The reception to this action was not favorable, simply because some of the landlords were not aware of their responsibility and existing liability in the first place. The City ordinance has included landlord responsibility since 1974. State law actually put it in place in 1951.
There has been some question as to whether the City has enforced the ordinance and the answer is yes. They have required landlords to pay. This does not mean that all landlords have had to pay. The City has made it a practice to go after the tenant first through letters, followed by efforts of a collection agency.
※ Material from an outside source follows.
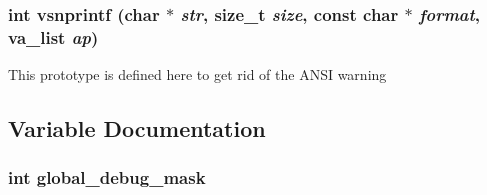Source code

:\subsubsection{\setlength{\rightskip}{0pt plus 5cm}int vsnprintf (char $\ast$ {\em str}, size\_\-t {\em size}, const char $\ast$ {\em format}, va\_\-list {\em ap})}\label{custom__debug_8c_2cadafbeb2d6e0d5781f6e5106d41fc2}


This prototype is defined here to get rid of the ANSI warning 

\subsection{Variable Documentation}
\subsubsection{\setlength{\rightskip}{0pt plus 5cm}int \bf{global\_\-debug\_\-mask}}\label{custom__debug_8c_9829777e06287f4b4630251e5844b084}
In instances where the tenant skips out on a bill and they have had no way to contact them, they have pursued the landlord.
Aside from limiting the liability, our intent was also to give landlords some input into the process by giving them the ability to determine the amount of the deposit – the higher the deposit, the lower the liability, the lower the deposit, the higher the liability.
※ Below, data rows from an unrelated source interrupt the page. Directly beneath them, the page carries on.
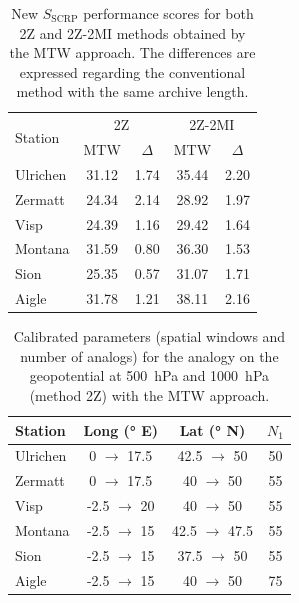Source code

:\documentclass[hess, manuscript]{copernicus}
\begin{document}
\begin{table}[htb]
	\caption{New $S_{\text{SCRP}}$ performance scores for both 2Z and 2Z-2MI methods obtained by the MTW approach. The differences are expressed regarding the conventional method with the same archive length.}
	\begin{center}
		\begin{tabular}{l c c c c}
			\hline
			\multirow{2}{*}{Station} & \multicolumn{2}{c}{2Z} & \multicolumn{ 2}{c}{2Z-2MI} \\
			& MTW & $\Delta$ & MTW & $\Delta$ \\
			\hline
			Ulrichen & 31.12 & 1.74 & 35.44 & 2.20 \\
			Zermatt & 24.34 & 2.14 & 28.92 & 1.97 \\
			Visp & 24.39 & 1.16 & 29.42 & 1.64 \\
			Montana & 31.59 & 0.80 & 36.30 & 1.53 \\
			Sion & 25.35 & 0.57 & 31.07 & 1.71 \\
			Aigle & 31.78 & 1.21 & 38.11 & 2.16 \\ 
			\hline
		\end{tabular}
	\end{center}
	\label{table:CRPSS_MTW}
\end{table}

\begin{table}[htb]
	\caption{Calibrated parameters (spatial windows and number of analogs) for the analogy on the geopotential at 500~hPa and 1000~hPa (method 2Z) with the MTW approach.}
	\begin{center}
		\begin{tabular}{l c c c }
			\hline
			Station & Long (° E) & Lat (° N) & $N_{1}$ \\
			\hline
			Ulrichen & 0 $\rightarrow$ 17.5 & 42.5 $\rightarrow$ 50 & 50 \\
			Zermatt & 0 $\rightarrow$ 17.5 & 40 $\rightarrow$ 50 & 55 \\
			Visp & -2.5 $\rightarrow$ 20 & 40 $\rightarrow$ 50 & 55 \\
			Montana & -2.5 $\rightarrow$ 15 & 42.5 $\rightarrow$ 47.5 & 55 \\
			Sion & -2.5 $\rightarrow$ 15 & 37.5 $\rightarrow$ 50 & 55 \\
			Aigle & -2.5 $\rightarrow$ 15 & 40 $\rightarrow$ 50 & 75 \\
			\hline
		\end{tabular}
	\end{center}
	\label{table:params_2Z_new}
\end{table}
\end{document}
The ordinance change also included ways to keep the landlord informed about their tenants payment practices – by offering to give them copies of the bills and letting them know when the tenant is late prior to shutting off the account.
After talking to several landlords, city staff developed a new proposal which the Council discussed at yesterday’s study session and is willing to support. Here are the details:
Starting January 1 and beyond
- Deposits for all new tenants will be $180
- Deposits will be retained until the tenant signs out of service. The deposit will actually go toward the final bill and the balance returned to tenant
- The City will eliminate the options of available information to the landlords.
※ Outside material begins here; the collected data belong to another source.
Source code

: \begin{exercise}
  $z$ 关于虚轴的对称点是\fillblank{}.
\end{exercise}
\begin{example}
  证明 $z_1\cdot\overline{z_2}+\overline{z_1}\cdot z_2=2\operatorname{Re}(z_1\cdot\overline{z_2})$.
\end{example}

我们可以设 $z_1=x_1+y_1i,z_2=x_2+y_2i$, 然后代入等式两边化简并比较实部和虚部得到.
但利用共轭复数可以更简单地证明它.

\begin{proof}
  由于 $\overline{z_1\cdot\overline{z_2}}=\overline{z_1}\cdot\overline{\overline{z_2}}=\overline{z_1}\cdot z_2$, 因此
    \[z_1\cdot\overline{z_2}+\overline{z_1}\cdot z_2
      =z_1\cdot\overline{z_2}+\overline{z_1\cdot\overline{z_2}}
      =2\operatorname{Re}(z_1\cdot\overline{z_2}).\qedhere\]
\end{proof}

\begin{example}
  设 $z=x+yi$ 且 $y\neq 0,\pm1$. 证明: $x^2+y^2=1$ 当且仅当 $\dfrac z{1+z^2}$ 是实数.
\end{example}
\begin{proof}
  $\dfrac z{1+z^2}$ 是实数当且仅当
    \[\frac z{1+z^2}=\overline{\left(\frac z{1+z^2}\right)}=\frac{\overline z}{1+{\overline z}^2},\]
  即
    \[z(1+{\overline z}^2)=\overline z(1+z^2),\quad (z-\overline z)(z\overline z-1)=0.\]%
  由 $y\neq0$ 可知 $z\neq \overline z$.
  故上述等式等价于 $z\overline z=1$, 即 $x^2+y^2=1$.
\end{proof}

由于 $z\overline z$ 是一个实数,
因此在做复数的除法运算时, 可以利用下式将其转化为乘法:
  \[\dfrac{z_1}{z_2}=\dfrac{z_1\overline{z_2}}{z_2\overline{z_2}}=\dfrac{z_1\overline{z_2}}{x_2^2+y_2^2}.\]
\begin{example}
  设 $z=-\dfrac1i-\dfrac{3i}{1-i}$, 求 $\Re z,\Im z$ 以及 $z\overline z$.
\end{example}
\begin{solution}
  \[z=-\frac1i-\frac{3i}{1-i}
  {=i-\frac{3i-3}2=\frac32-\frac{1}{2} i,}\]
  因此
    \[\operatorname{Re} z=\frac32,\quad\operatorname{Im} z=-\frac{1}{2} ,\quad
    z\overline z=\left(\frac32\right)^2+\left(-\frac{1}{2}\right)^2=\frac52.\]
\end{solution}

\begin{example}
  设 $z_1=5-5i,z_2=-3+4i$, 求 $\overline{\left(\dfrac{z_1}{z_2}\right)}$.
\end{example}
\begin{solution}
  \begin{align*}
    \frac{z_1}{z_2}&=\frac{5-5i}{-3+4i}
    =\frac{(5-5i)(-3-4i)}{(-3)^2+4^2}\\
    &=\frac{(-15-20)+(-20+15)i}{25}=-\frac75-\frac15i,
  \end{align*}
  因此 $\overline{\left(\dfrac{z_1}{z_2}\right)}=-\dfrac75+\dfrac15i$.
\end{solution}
- The City will continue to contact landlords, as is current practice, to tell them when they are about to shut off the water and request the landlord to take action.
- The language regarding the landlord liability will be retained in compliance with state statute. The City Attorney has advised that this needs to stay.
For those tenants who have service prior to January 1, 2009
- As long as these tenants maintain a good payment history, there will be no change to their deposit amounts.
- However, if the account becomes delinquent (tenant does not pay on time) for three consecutive bills, we will increase the deposit to $180.
- Deposits will be retained until the tenant signs out of service. The deposit will actually go toward the final bill and the balance returned to tenant
We will be bringing these changes to vote at a December council meeting. Setting the deposit at $180 seemed high to me, but it will cover most water bills and limit the liability of the landlord. As we discussed at the study session, this amount is on par with – and even lesser than – many other cities. Remember, the water utility belongs to all of us and is entirely self-supported – meaning no general fund revenues (taxes) are used to pay for its costs.
Needless to say, it would’ve been nice to have this sort of input from the very beginning, when we began publicly discussing this in August. It also would’ve been nice if all three media in town – radio, TV and newspaper – had reported this accurately in the first place, instead of creating confusion with misinformation and sensational stories.
But that’s all in the past, so I hope you will see this solution as an example of the council’s willingness to work with our consitutents to address your concerns.